KD: More than 4 years ago, it was [director] Neth Nom that wooed me with his earnest vision of the Soba team and the notion of creating the very unique film that would become Sonder. I was lucky to have been involved early enough to have seen it transform from words on a page, through many script and pre-vis iterations, all the way to a fully polished, theatrical execution.

MF: Just a little after Kev had joined the team, I got a chance to sit down with him and Neth over sandwiches and beers and heard about the project. Like Kev, I was excited to be looped in so early on and felt like it helped the audio and music so much to understand the idea and how it grew from inception.

Q: When you began working on Sonder, how did you determine how you wanted the film to sound?
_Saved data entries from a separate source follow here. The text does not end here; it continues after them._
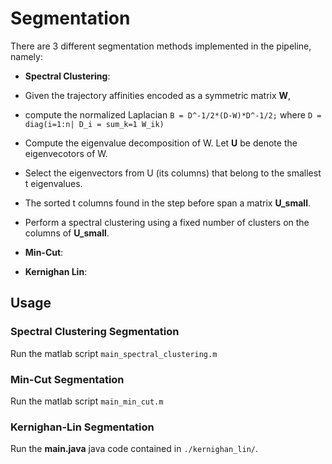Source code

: # Segmentation

There are 3 different segmentation methods implemented in the pipeline, namely: 

+ **Spectral Clustering**: 
 + Given the trajectory affinities encoded as a symmetric matrix **W**, 
 + compute the normalized Laplacian `B = D^-1/2*(D-W)*D^-1/2;` where `D = diag(i=1:n| D_i = sum_k=1 W_ik)`
 + Compute the eigenvalue decomposition of W. Let **U** be denote the eigenvecotors of W.
 + Select the eigenvectors from U (its columns) that belong to the smallest t eigenvalues.
 + The sorted t columns found in the step before span a matrix **U_small**.
 + Perform a spectral clustering using a fixed number of clusters on the columns of **U_small**.
 
+ **Min-Cut**: 
+ **Kernighan Lin**: 

## Usage

### Spectral Clustering Segmentation

Run the matlab script `main_spectral_clustering.m`

### Min-Cut Segmentation

Run the matlab script `main_min_cut.m`

### Kernighan-Lin Segmentation

Run the **main.java** java code contained in `./kernighan_lin/`.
KD: Neth and producer Sara K. Sampson were open, and were eager to share and to hear our ideas about sound from day one. Because of that spirit, the sound of the film developed very organically, through research, design iteration, discussion and strong direction. One of most amazing periods of development was getting to see the first glimpses of the truly incredible concept art that came out of the visual department. When we started seeing the light, color and mood of our characters, we were incredibly inspired and pulled together eclectic music playlists and started recording ambiences and source material that we then fed back into the crew to keep the inspiration going.

MF: Yea it was the great cycle of inspiration! Such a kick-ass team.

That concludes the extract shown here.